Since I describe myself as "BARREN!" I sought informed opinions about the difficulty of the mom portion of the stay-at-homer's chore chart.
"People in general seem convinced that stay-at-home moms get a raw deal and work much harder than breadwinner dads," said Glenn Sacks, executive director of Fathers & Families. "Having been a stay-at-home dad with two kids during the years when they need the most intensive care, I can tell you that this is nonsense." And no, he didn't just jam a bottle in the baby's mouth and turn on the ballgame. "Even though I'm a guy," Sacks said, "I actually figured out how to get my daughter in the car and get her to her doctor appointment."

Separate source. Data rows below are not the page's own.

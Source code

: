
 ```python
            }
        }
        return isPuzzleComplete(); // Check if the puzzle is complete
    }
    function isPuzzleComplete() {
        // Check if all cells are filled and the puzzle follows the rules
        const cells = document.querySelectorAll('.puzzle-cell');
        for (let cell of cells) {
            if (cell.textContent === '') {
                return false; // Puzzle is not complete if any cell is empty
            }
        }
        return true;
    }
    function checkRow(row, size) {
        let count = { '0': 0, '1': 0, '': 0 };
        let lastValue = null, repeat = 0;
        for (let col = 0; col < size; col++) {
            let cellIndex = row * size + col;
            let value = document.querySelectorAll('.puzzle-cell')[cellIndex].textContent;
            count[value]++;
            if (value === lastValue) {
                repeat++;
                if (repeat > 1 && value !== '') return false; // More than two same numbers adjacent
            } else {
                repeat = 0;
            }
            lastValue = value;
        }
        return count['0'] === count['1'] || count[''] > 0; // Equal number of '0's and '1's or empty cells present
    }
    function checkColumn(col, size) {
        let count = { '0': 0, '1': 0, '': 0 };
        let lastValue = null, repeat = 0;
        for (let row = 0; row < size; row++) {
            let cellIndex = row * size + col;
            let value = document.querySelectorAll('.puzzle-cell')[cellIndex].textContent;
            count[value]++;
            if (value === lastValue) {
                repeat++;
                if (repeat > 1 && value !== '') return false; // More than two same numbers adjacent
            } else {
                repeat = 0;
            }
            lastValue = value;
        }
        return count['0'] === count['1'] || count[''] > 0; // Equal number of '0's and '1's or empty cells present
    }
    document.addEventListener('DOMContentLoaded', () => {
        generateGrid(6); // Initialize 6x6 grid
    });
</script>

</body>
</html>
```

Stay-at-home moms, on the other hand, aren't saying, "If only I had a nice cushy job like ditch-digging ..." What those I spoke with find hardest is only having the company of a 3-year-old all day, a companion whose intellectual interests are limited to answering questions like "How many fingers is this?" and "What does the cow say?" (Mommy somehow avoids throwing herself on the floor and screaming, "The cow says, 'I went to Yale for this?! I went to Yale for this?!'"). And while the parent in the workplace can step out for a smoke, the stay-at-homer can't even go to the bathroom by herself. Wouldn'tcha know it, in the 36 seconds it takes her to rush through her business, the baby will scale the counter, find a butcher knife, and see what happens when he sticks it into those holes where Mommy plugs the lamp.
Women love their children, but an increasing number seem to hate being mothers like never before. It doesn't help that many are perfectionistic in a way men generally aren't, like with a housecleaning regime right out of Joan Crawford's crazy scene in the bathroom in Mommie Dearest. They'll beg their husband to pitch in, and when he does, screech that he's doing it "wrong." Well, ladies, if you absolutely, positively must have it your way, there's a single best person to accomplish that.

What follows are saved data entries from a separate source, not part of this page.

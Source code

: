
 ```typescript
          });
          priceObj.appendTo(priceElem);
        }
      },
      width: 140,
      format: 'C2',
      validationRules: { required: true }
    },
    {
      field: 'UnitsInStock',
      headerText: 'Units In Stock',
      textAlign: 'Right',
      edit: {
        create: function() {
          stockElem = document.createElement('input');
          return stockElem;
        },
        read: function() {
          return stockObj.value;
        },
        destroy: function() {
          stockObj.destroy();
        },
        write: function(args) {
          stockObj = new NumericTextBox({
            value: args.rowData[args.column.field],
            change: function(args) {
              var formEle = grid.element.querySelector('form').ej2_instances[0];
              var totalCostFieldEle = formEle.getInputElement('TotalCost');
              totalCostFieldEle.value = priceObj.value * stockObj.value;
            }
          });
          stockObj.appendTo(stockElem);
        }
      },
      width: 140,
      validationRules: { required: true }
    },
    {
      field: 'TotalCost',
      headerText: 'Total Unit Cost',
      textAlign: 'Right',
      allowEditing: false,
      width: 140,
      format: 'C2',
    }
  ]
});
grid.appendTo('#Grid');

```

Meanwhile, the housekeeping clash is only part of the problem. And modern conveniences aren't the solution; they might even be making things worse, freeing up mothers to fret over little Madison's every move — in between spending hours rubbing her down with antibacterial wipes.

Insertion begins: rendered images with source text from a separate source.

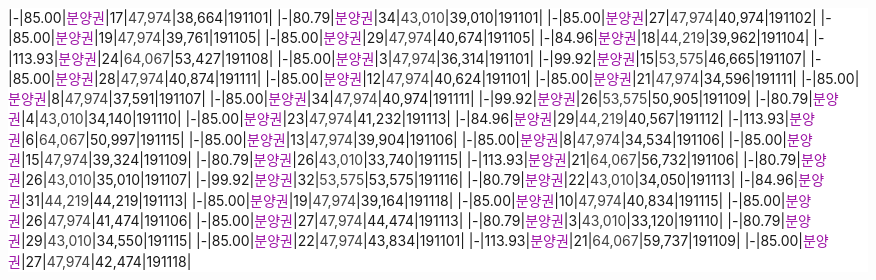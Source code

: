 |-|85.00|<span style="color:#9C11A5">분양권</span>|17|<span style="color:#444444">47,974</span>|38,664|191101|
|-|80.79|<span style="color:#9C11A5">분양권</span>|34|<span style="color:#444444">43,010</span>|39,010|191101|
|-|85.00|<span style="color:#9C11A5">분양권</span>|27|<span style="color:#444444">47,974</span>|40,974|191102|
|-|85.00|<span style="color:#9C11A5">분양권</span>|19|<span style="color:#444444">47,974</span>|39,761|191105|
|-|85.00|<span style="color:#9C11A5">분양권</span>|29|<span style="color:#444444">47,974</span>|40,674|191105|
|-|84.96|<span style="color:#9C11A5">분양권</span>|18|<span style="color:#444444">44,219</span>|39,962|191104|
|-|113.93|<span style="color:#9C11A5">분양권</span>|24|<span style="color:#444444">64,067</span>|53,427|191108|
|-|85.00|<span style="color:#9C11A5">분양권</span>|3|<span style="color:#444444">47,974</span>|36,314|191101|
|-|99.92|<span style="color:#9C11A5">분양권</span>|15|<span style="color:#444444">53,575</span>|46,665|191107|
|-|85.00|<span style="color:#9C11A5">분양권</span>|28|<span style="color:#444444">47,974</span>|40,874|191111|
|-|85.00|<span style="color:#9C11A5">분양권</span>|12|<span style="color:#444444">47,974</span>|40,624|191101|
|-|85.00|<span style="color:#9C11A5">분양권</span>|21|<span style="color:#444444">47,974</span>|34,596|191111|
|-|85.00|<span style="color:#9C11A5">분양권</span>|8|<span style="color:#444444">47,974</span>|37,591|191107|
|-|85.00|<span style="color:#9C11A5">분양권</span>|34|<span style="color:#444444">47,974</span>|40,974|191111|
|-|99.92|<span style="color:#9C11A5">분양권</span>|26|<span style="color:#444444">53,575</span>|50,905|191109|
|-|80.79|<span style="color:#9C11A5">분양권</span>|4|<span style="color:#444444">43,010</span>|34,140|191110|
|-|85.00|<span style="color:#9C11A5">분양권</span>|23|<span style="color:#444444">47,974</span>|41,232|191113|
|-|84.96|<span style="color:#9C11A5">분양권</span>|29|<span style="color:#444444">44,219</span>|40,567|191112|
|-|113.93|<span style="color:#9C11A5">분양권</span>|6|<span style="color:#444444">64,067</span>|50,997|191115|
|-|85.00|<span style="color:#9C11A5">분양권</span>|13|<span style="color:#444444">47,974</span>|39,904|191106|
|-|85.00|<span style="color:#9C11A5">분양권</span>|8|<span style="color:#444444">47,974</span>|34,534|191106|
|-|85.00|<span style="color:#9C11A5">분양권</span>|15|<span style="color:#444444">47,974</span>|39,324|191109|
|-|80.79|<span style="color:#9C11A5">분양권</span>|26|<span style="color:#444444">43,010</span>|33,740|191115|
|-|113.93|<span style="color:#9C11A5">분양권</span>|21|<span style="color:#444444">64,067</span>|56,732|191106|
|-|80.79|<span style="color:#9C11A5">분양권</span>|26|<span style="color:#444444">43,010</span>|35,010|191107|
|-|99.92|<span style="color:#9C11A5">분양권</span>|32|<span style="color:#444444">53,575</span>|53,575|191116|
|-|80.79|<span style="color:#9C11A5">분양권</span>|22|<span style="color:#444444">43,010</span>|34,050|191113|
|-|84.96|<span style="color:#9C11A5">분양권</span>|31|<span style="color:#444444">44,219</span>|44,219|191113|
|-|85.00|<span style="color:#9C11A5">분양권</span>|19|<span style="color:#444444">47,974</span>|39,164|191118|
|-|85.00|<span style="color:#9C11A5">분양권</span>|10|<span style="color:#444444">47,974</span>|40,834|191115|
|-|85.00|<span style="color:#9C11A5">분양권</span>|26|<span style="color:#444444">47,974</span>|41,474|191106|
|-|85.00|<span style="color:#9C11A5">분양권</span>|27|<span style="color:#444444">47,974</span>|44,474|191113|
|-|80.79|<span style="color:#9C11A5">분양권</span>|3|<span style="color:#444444">43,010</span>|33,120|191110|
|-|80.79|<span style="color:#9C11A5">분양권</span>|29|<span style="color:#444444">43,010</span>|34,550|191115|
|-|85.00|<span style="color:#9C11A5">분양권</span>|22|<span style="color:#444444">47,974</span>|43,834|191101|
|-|113.93|<span style="color:#9C11A5">분양권</span>|21|<span style="color:#444444">64,067</span>|59,737|191109|
|-|85.00|<span style="color:#9C11A5">분양권</span>|27|<span style="color:#444444">47,974</span>|42,474|191118|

There's this idea that parents can't give their kids too much attention, but psychologist Judith Rich Harris examined a vast body of research and found the parental micromanagement approach to child development was based on myth, not data. It's in peer groups that children acquire the social skills they need to manage in society — as they have throughout human history. This suggests it's in parents' and children's best interests to form co-op play groups of three to five families, with one parent (plus a helper) taking all the kids each weekday. Moreover, Boston College research psychologist Peter Gray found that children make great strides in social and emotional growth from "age-mixed play" — and he doesn't mean two toddlers and their 38-year-old mother engaged in whatever edumacational exercises they're saying are sure to fast-track the kiddies to Harvard Med.
Clearly, the essential question isn't whether it's moms or dads who really have the hard job, but why anyone would go into parenting without fully investigating whether they've got the partner and the financial and emotional wherewithal to raise another human being. As for those who don't have what it takes, childhood tragedies can be averted with helpful tools like the childproof cap — the one that comes in a little plastic packet labeled Durex or Trojan.